■ **Stored items from a collection**:
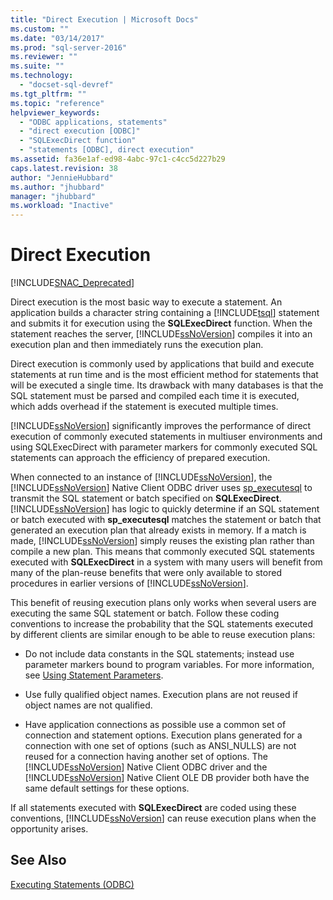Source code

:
 ```yaml
---
title: "Direct Execution | Microsoft Docs"
ms.custom: ""
ms.date: "03/14/2017"
ms.prod: "sql-server-2016"
ms.reviewer: ""
ms.suite: ""
ms.technology: 
  - "docset-sql-devref"
ms.tgt_pltfrm: ""
ms.topic: "reference"
helpviewer_keywords: 
  - "ODBC applications, statements"
  - "direct execution [ODBC]"
  - "SQLExecDirect function"
  - "statements [ODBC], direct execution"
ms.assetid: fa36e1af-ed98-4abc-97c1-c4cc5d227b29
caps.latest.revision: 38
author: "JennieHubbard"
ms.author: "jhubbard"
manager: "jhubbard"
ms.workload: "Inactive"
---
```

# Direct Execution
[!INCLUDE[SNAC_Deprecated](../../../includes/snac-deprecated.md)]

  Direct execution is the most basic way to execute a statement. An application builds a character string containing a [!INCLUDE[tsql](../../../includes/tsql-md.md)] statement and submits it for execution using the **SQLExecDirect** function. When the statement reaches the server, [!INCLUDE[ssNoVersion](../../../includes/ssnoversion-md.md)] compiles it into an execution plan and then immediately runs the execution plan.  
  
 Direct execution is commonly used by applications that build and execute statements at run time and is the most efficient method for statements that will be executed a single time. Its drawback with many databases is that the SQL statement must be parsed and compiled each time it is executed, which adds overhead if the statement is executed multiple times.  
  
 [!INCLUDE[ssNoVersion](../../../includes/ssnoversion-md.md)] significantly improves the performance of direct execution of commonly executed statements in multiuser environments and using SQLExecDirect with parameter markers for commonly executed SQL statements can approach the efficiency of prepared execution.  
  
 When connected to an instance of [!INCLUDE[ssNoVersion](../../../includes/ssnoversion-md.md)], the [!INCLUDE[ssNoVersion](../../../includes/ssnoversion-md.md)] Native Client ODBC driver uses [sp_executesql](../../../relational-databases/system-stored-procedures/sp-executesql-transact-sql.md) to transmit the SQL statement or batch specified on **SQLExecDirect**. [!INCLUDE[ssNoVersion](../../../includes/ssnoversion-md.md)] has logic to quickly determine if an SQL statement or batch executed with **sp_executesql** matches the statement or batch that generated an execution plan that already exists in memory. If a match is made, [!INCLUDE[ssNoVersion](../../../includes/ssnoversion-md.md)] simply reuses the existing plan rather than compile a new plan. This means that commonly executed SQL statements executed with **SQLExecDirect** in a system with many users will benefit from many of the plan-reuse benefits that were only available to stored procedures in earlier versions of [!INCLUDE[ssNoVersion](../../../includes/ssnoversion-md.md)].  
  
 This benefit of reusing execution plans only works when several users are executing the same SQL statement or batch. Follow these coding conventions to increase the probability that the SQL statements executed by different clients are similar enough to be able to reuse execution plans:  
  
-   Do not include data constants in the SQL statements; instead use parameter markers bound to program variables. For more information, see [Using Statement Parameters](../../../relational-databases/native-client-odbc-queries/using-statement-parameters.md).  
  
-   Use fully qualified object names. Execution plans are not reused if object names are not qualified.  
  
-   Have application connections as possible use a common set of connection and statement options. Execution plans generated for a connection with one set of options (such as ANSI_NULLS) are not reused for a connection having another set of options. The [!INCLUDE[ssNoVersion](../../../includes/ssnoversion-md.md)] Native Client ODBC driver and the [!INCLUDE[ssNoVersion](../../../includes/ssnoversion-md.md)] Native Client OLE DB provider both have the same default settings for these options.  
  
 If all statements executed with **SQLExecDirect** are coded using these conventions, [!INCLUDE[ssNoVersion](../../../includes/ssnoversion-md.md)] can reuse execution plans when the opportunity arises.  
  
## See Also  
 [Executing Statements &#40;ODBC&#41;](../../../relational-databases/native-client-odbc-queries/executing-statements/executing-statements-odbc.md)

■ **Work order**: Every line from the one containing "## See Also" through the final line of the data above is to be restated word for word, and nothing more.

■ **Result**:
## See Also  
 [Executing Statements &#40;ODBC&#41;](../../../relational-databases/native-client-odbc-queries/executing-statements/executing-statements-odbc.md)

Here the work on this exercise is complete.